======== Data excerpts

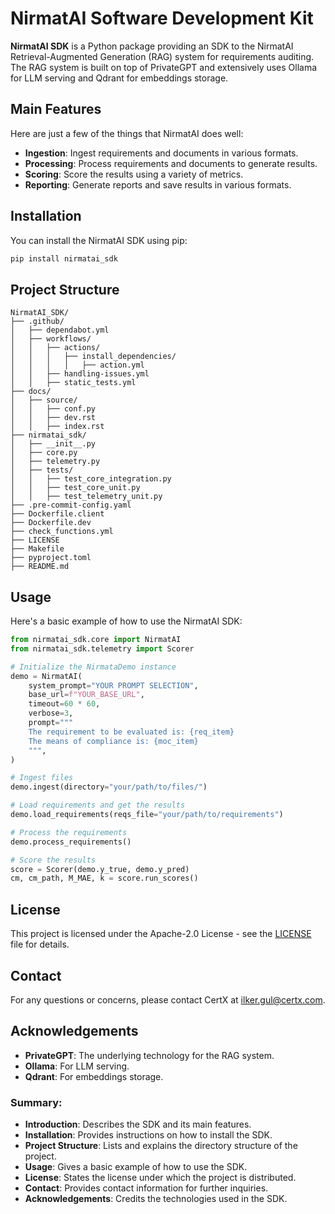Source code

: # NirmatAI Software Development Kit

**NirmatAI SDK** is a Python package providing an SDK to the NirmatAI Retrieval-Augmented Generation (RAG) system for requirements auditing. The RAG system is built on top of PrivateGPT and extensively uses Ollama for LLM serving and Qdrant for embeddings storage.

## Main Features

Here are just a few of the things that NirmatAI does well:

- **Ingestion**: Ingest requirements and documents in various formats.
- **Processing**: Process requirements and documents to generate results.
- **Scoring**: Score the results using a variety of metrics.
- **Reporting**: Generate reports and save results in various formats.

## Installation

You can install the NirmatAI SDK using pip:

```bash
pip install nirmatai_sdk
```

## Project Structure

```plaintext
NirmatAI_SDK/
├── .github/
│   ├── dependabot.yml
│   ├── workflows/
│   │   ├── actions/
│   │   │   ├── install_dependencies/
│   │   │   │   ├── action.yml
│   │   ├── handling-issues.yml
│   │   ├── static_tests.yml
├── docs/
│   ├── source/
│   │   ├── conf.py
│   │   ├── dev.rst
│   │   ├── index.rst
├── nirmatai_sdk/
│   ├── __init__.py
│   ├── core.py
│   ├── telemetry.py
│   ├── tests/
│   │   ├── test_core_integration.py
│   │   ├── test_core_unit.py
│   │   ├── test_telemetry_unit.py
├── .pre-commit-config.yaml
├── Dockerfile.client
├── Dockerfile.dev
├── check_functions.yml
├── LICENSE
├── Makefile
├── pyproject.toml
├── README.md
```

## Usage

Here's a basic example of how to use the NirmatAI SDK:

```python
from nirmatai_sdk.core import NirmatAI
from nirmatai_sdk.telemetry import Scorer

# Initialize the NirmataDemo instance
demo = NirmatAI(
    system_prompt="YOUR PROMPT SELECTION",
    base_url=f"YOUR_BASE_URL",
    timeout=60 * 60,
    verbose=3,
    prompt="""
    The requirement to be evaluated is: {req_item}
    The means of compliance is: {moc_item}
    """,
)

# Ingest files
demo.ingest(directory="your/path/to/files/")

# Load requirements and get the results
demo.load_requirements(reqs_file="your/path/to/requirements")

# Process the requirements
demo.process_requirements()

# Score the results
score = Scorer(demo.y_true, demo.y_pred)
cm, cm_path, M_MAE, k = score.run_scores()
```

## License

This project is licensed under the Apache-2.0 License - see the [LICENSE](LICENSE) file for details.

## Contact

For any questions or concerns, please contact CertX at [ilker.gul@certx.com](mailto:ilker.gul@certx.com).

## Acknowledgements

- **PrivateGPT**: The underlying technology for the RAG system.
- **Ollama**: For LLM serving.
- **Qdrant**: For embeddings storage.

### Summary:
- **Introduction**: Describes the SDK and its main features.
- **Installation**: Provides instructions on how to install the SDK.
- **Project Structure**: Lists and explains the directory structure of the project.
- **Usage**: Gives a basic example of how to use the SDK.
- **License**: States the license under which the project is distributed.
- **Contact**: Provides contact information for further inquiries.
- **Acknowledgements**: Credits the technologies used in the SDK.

================
======== Data excerpts

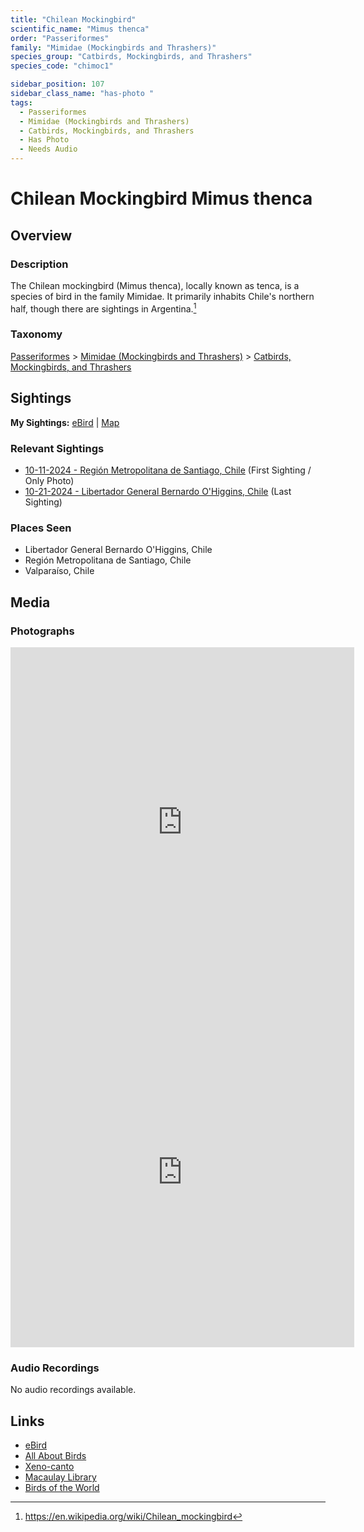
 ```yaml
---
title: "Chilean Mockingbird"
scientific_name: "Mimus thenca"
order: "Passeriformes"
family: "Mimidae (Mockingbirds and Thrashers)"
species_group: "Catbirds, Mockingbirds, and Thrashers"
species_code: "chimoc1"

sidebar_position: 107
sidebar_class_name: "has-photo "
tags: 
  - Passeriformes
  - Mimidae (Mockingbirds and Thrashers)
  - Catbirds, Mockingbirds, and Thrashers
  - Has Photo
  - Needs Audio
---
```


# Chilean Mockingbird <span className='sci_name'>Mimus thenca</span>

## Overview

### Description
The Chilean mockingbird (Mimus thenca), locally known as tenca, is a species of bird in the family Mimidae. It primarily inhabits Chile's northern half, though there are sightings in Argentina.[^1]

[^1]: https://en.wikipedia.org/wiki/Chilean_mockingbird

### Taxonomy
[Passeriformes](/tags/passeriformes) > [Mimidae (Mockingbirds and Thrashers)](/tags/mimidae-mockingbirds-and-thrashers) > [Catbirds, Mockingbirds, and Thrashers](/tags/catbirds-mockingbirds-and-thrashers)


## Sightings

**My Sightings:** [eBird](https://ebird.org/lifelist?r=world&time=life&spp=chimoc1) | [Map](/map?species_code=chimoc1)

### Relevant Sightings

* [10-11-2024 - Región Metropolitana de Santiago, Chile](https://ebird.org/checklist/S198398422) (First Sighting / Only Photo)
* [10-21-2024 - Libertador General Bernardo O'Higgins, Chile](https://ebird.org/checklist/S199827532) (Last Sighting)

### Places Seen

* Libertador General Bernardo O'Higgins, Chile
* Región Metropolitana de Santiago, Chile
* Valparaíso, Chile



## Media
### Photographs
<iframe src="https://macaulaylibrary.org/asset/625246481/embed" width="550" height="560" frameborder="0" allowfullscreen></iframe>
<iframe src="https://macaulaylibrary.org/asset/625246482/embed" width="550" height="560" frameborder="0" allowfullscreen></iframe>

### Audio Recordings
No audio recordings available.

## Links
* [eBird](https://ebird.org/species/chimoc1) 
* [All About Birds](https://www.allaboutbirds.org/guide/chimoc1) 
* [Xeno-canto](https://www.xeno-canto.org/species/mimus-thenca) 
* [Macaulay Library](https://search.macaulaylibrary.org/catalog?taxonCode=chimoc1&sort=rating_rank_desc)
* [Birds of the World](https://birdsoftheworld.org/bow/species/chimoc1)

================

_Aim of the exercise:_ In the listing above, find every line with the word "documents" and copy it out.

_Answer for the task:_
- **Ingestion**: Ingest requirements and documents in various formats.
- **Processing**: Process requirements and documents to generate results.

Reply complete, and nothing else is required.